** MATERIAL TO PROCESS follows **
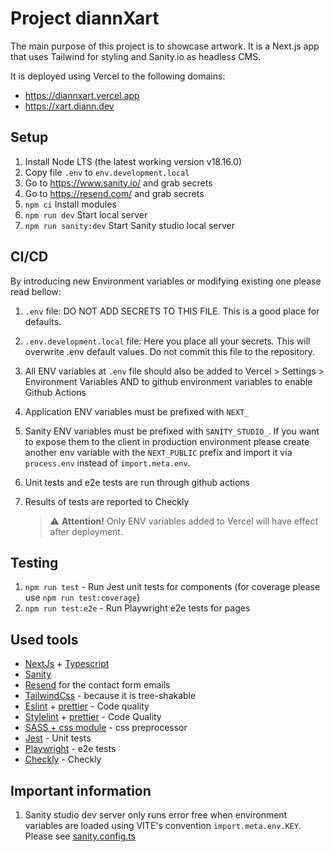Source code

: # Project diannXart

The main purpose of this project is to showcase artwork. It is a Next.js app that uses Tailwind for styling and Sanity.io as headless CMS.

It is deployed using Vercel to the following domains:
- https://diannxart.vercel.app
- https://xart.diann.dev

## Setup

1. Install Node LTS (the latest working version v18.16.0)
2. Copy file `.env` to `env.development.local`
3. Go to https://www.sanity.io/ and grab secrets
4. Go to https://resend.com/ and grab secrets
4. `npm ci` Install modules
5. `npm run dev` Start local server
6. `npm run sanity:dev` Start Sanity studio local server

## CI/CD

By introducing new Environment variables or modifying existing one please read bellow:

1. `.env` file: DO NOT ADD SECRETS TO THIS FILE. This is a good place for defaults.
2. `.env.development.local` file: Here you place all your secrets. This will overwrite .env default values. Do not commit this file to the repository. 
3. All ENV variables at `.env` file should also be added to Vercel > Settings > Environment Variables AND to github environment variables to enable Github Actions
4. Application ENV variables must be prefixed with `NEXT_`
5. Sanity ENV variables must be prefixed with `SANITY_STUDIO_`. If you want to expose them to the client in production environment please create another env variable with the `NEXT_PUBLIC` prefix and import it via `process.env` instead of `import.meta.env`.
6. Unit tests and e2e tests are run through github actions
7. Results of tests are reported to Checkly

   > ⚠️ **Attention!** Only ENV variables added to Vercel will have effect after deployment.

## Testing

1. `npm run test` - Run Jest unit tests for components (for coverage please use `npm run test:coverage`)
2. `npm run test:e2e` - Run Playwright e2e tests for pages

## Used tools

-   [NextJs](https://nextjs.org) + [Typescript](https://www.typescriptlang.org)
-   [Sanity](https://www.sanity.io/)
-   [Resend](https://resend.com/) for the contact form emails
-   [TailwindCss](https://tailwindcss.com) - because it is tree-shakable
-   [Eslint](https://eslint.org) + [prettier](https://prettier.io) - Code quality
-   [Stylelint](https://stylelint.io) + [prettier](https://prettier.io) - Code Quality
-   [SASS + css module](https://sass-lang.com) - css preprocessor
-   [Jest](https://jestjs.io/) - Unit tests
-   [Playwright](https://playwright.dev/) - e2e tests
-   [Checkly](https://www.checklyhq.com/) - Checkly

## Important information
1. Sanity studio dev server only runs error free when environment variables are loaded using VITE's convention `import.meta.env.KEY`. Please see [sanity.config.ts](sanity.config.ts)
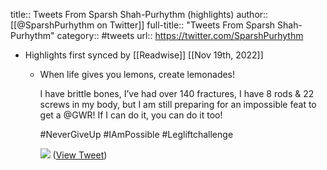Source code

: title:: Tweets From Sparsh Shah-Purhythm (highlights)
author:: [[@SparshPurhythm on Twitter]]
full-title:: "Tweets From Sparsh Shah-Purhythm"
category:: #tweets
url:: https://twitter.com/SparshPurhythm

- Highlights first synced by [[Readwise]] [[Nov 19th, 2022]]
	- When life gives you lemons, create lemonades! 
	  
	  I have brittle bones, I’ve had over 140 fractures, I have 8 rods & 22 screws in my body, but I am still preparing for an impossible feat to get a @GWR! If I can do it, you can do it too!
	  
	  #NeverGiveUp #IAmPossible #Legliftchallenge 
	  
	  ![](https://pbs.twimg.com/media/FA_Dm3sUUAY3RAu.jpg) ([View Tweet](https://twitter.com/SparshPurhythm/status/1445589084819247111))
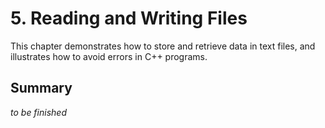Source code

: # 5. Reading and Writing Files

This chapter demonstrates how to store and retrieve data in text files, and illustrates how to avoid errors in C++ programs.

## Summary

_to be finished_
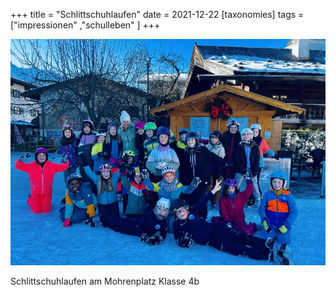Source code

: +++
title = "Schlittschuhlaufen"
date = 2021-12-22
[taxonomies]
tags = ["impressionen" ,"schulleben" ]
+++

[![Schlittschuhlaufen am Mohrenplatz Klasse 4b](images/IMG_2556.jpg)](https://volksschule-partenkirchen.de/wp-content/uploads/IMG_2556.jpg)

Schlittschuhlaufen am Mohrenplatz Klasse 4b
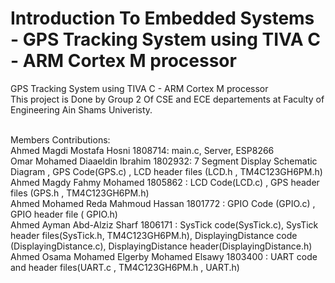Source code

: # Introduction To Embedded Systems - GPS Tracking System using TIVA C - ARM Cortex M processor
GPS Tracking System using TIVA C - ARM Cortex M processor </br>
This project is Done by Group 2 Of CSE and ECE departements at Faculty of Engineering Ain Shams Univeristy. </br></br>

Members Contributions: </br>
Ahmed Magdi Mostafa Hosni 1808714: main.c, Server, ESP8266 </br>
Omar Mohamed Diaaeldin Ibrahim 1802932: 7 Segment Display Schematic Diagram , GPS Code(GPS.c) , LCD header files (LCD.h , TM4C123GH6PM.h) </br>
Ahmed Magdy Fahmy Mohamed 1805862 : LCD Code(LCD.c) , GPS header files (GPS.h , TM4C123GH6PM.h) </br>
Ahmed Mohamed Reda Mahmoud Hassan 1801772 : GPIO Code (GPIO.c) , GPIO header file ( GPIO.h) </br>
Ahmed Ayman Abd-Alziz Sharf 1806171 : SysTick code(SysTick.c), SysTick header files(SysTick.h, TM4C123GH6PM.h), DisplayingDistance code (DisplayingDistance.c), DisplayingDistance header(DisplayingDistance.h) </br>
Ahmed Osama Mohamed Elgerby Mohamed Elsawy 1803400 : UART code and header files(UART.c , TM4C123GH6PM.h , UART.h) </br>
** End of MATERIAL TO PROCESS **
** MATERIAL TO PROCESS follows **
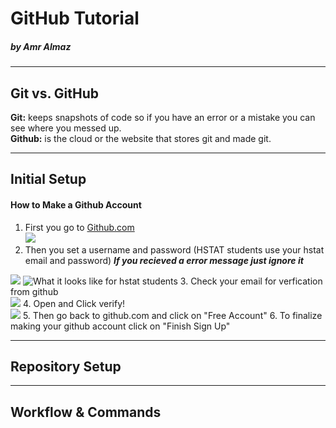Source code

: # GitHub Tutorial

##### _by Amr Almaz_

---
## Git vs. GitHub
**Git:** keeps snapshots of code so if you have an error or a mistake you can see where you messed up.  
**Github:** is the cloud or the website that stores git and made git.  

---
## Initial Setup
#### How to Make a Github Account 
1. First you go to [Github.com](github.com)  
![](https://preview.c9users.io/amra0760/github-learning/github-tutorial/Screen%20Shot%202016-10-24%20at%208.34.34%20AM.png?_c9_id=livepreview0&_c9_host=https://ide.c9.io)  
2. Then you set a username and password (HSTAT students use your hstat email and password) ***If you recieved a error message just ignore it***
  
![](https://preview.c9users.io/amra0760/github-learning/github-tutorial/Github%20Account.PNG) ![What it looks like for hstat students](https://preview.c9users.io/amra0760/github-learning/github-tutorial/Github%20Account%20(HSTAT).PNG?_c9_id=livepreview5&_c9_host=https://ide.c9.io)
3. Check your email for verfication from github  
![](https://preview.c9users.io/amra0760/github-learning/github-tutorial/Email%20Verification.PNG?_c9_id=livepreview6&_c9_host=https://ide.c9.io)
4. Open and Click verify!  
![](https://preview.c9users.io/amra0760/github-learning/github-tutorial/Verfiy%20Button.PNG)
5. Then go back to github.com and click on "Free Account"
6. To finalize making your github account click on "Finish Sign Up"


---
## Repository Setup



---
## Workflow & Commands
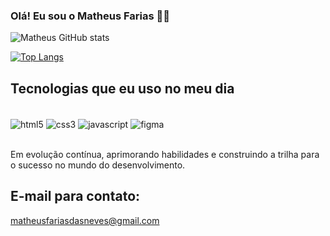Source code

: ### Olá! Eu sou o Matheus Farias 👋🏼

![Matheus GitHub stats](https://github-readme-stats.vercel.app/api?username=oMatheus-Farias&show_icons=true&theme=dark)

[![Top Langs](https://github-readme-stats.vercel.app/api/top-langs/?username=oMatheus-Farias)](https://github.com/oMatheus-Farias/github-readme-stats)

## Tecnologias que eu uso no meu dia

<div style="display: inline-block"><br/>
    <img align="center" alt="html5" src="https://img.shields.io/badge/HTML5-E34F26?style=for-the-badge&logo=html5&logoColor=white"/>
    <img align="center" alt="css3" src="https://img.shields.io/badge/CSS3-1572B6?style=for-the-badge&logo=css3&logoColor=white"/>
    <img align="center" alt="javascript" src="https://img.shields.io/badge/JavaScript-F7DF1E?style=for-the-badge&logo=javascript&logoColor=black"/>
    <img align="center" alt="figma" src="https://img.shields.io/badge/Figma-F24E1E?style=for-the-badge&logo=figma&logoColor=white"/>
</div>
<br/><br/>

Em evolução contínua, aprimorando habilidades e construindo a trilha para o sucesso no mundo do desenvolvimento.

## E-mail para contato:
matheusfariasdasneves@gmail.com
** End of MATERIAL TO PROCESS **
** MATERIAL TO PROCESS follows **
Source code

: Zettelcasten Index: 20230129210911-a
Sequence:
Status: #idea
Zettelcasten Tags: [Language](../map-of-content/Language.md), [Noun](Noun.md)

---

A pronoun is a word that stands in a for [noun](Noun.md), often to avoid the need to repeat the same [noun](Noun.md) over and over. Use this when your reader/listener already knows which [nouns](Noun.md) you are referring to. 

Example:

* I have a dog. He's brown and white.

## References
** End of MATERIAL TO PROCESS **
### TASK TO CARRY OUT
In the material above, find the line containing "3. All ENV variables" and the line containing "4. Application ENV", then write out exactly those two lines and every line between them, and nothing more.

### FINAL ANSWER
3. All ENV variables at `.env` file should also be added to Vercel > Settings > Environment Variables AND to github environment variables to enable Github Actions
4. Application ENV variables must be prefixed with `NEXT_`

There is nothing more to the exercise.